Tonight I FINALLY had the opportunity to start reading The Complete Idiot's Guide to Barefoot Running by Dr. Craig Richards and Thomas Hollowell.
I am a minimalist runner who would like to go learn how to become a barefoot runner safely. I tried transitioning to barefoot running last fall but got sidetracked with an injury. I haven't been able to find an expert/coach in Northeast Ohio to help me with this so I have been reading every book and everything online I can find.
I was super intrigued when I found out that there was a Complete Idiots Guide for this! I have read other Complete Idiot's Guides and found them very helpful.
I was able to read the first chapter tonight.
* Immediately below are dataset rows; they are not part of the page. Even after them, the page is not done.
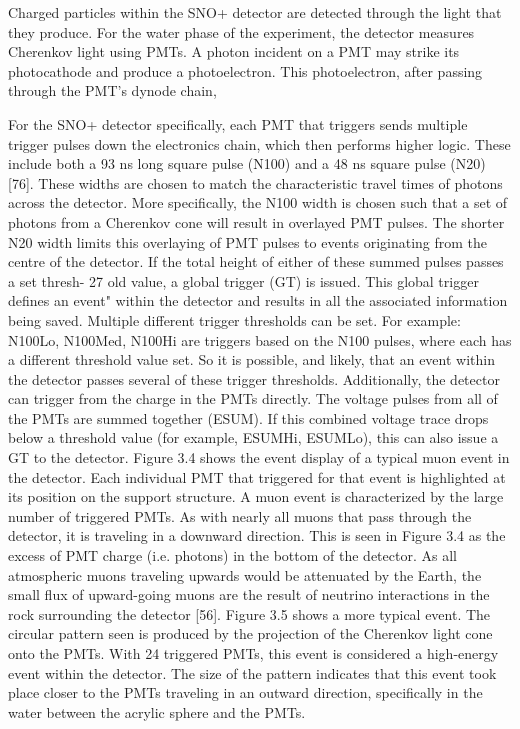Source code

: Charged particles within the SNO+ detector are detected through the light that
they produce. For the water phase of the experiment, the detector measures
Cherenkov light using PMTs. A photon incident on a PMT may strike its
photocathode and produce a photoelectron. This photoelectron, after passing
through the PMT’s dynode chain,

For the SNO+ detector specifically, each PMT that triggers sends multiple
trigger pulses down the electronics chain, which then performs higher logic.
These include both a 93 ns long square pulse (N100) and a 48 ns square pulse
(N20) [76]. These widths are chosen to match the characteristic travel times
of photons across the detector. More specifically, the N100 width is chosen
such that a set of photons from a Cherenkov cone will result in overlayed PMT
pulses. The shorter N20 width limits this overlaying of PMT pulses to events
originating from the centre of the detector.
If the total height of either of these summed pulses passes a set thresh-
27
old value, a global trigger (GT) is issued. This global trigger defines an
event" within the detector and results in all the associated information being
saved. Multiple different trigger thresholds can be set. For example: N100Lo,
N100Med, N100Hi are triggers based on the N100 pulses, where each has a
different threshold value set. So it is possible, and likely, that an event within
the detector passes several of these trigger thresholds.
Additionally, the detector can trigger from the charge in the PMTs directly.
The voltage pulses from all of the PMTs are summed together (ESUM). If this
combined voltage trace drops below a threshold value (for example, ESUMHi,
ESUMLo), this can also issue a GT to the detector.
Figure 3.4 shows the event display of a typical muon event in the detector. Each individual PMT that triggered for that event is highlighted at its
position on the support structure. A muon event is characterized by the large
number of triggered PMTs. As with nearly all muons that pass through the
detector, it is traveling in a downward direction. This is seen in Figure 3.4 as
the excess of PMT charge (i.e. photons) in the bottom of the detector. As all
atmospheric muons traveling upwards would be attenuated by the Earth, the
small flux of upward-going muons are the result of neutrino interactions in the
rock surrounding the detector [56].
Figure 3.5 shows a more typical event. The circular pattern seen is produced
by the projection of the Cherenkov light cone onto the PMTs. With 24 triggered
PMTs, this event is considered a high-energy event within the detector. The
size of the pattern indicates that this event took place closer to the PMTs
traveling in an outward direction, specifically in the water between the acrylic
sphere and the PMTs.




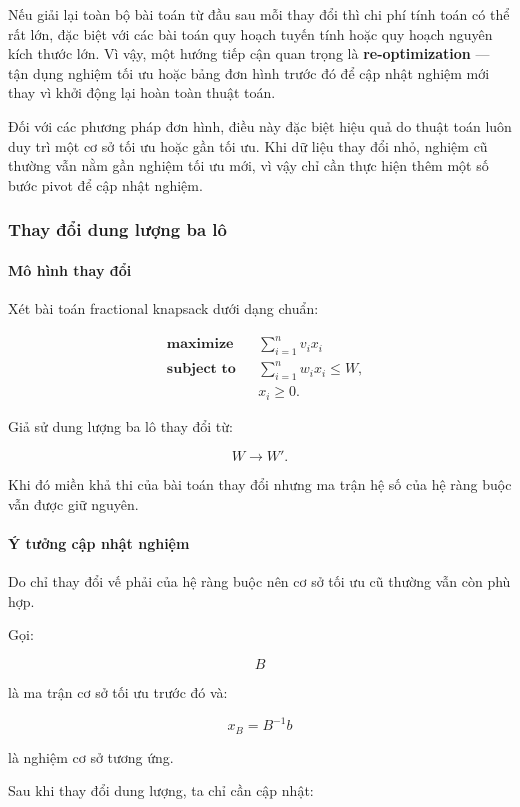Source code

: \documentclass[fontsize=13pt,a4paper]{report}
\begin{document}
Nếu giải lại toàn bộ bài toán từ đầu sau mỗi thay đổi thì chi phí tính toán có thể rất lớn, đặc biệt với các bài toán quy hoạch tuyến tính hoặc quy hoạch nguyên kích thước lớn. Vì vậy, một hướng tiếp cận quan trọng là \textbf{re-optimization} --- tận dụng nghiệm tối ưu hoặc bảng đơn hình trước đó để cập nhật nghiệm mới thay vì khởi động lại hoàn toàn thuật toán.

Đối với các phương pháp đơn hình, điều này đặc biệt hiệu quả do thuật toán luôn duy trì một cơ sở tối ưu hoặc gần tối ưu. Khi dữ liệu thay đổi nhỏ, nghiệm cũ thường vẫn nằm gần nghiệm tối ưu mới, vì vậy chỉ cần thực hiện thêm một số bước pivot để cập nhật nghiệm.

\subsubsection{Thay đổi dung lượng ba lô}

\paragraph{Mô hình thay đổi}

Xét bài toán fractional knapsack dưới dạng chuẩn:

\[
\begin{aligned}
& \textbf{maximize} && \sum_{i=1}^{n} v_i x_i \\
& \textbf{subject\ to} && \sum_{i=1}^{n} w_i x_i \le W, \\
& && x_i \ge 0.
\end{aligned}
\]

Giả sử dung lượng ba lô thay đổi từ:

\[
W \rightarrow W'.
\]

Khi đó miền khả thi của bài toán thay đổi nhưng ma trận hệ số của hệ ràng buộc vẫn được giữ nguyên.

\paragraph{Ý tưởng cập nhật nghiệm}

Do chỉ thay đổi vế phải của hệ ràng buộc nên cơ sở tối ưu cũ thường vẫn còn phù hợp.

Gọi:

\[
B
\]

là ma trận cơ sở tối ưu trước đó và:

\[
x_B = B^{-1}b
\]

là nghiệm cơ sở tương ứng.

Sau khi thay đổi dung lượng, ta chỉ cần cập nhật:
\end{document}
I learned a few things that I didn't know previously about barefoot running:
1.) Anyone that hasn't completed a barefoot running program is called a tenderfoot. "Tenderfoot in the barefoot running world is someone who is still getting use to running without shoes. Both amateur and professional runners are tenderfoots when they first start using barefoot techniques. Some barefoot runners believe that one remains a tenderfoot until the joy of running barefoot has been passed to another."
2.) There is actually a best time to start barefoot running. Richards and Hollowell recommend transitioning to barefoot running either before or after the running season. Here is why, "Barefoot running requires repetition and a keen awareness to reroute the hard-wired methods you (and your brain have developed. Not worrying about maintaining high mileage, hard training or racing means less pressure for you to push yourself too far (or fast) too soon. Dedicated athletes can keep in shape by practicing another athletic pastime such as swimming or biking."
This is one thing I screwed up on when I attempted transitioning to barefoot running initially. I think I needed to transition before fall (when the weather changed) instead of late fall. I had no idea how to run barefoot in cold weather.
3.) There are emotional benefits to running barefoot. "Reflecting back on childhood moments of being barefoot in the grass or on the beach, or at the park brings back nostalgia which plenty of people can relate. The emotional satisfaction that occurs when you feel the sand between your toes or grass underfoot is undeniable."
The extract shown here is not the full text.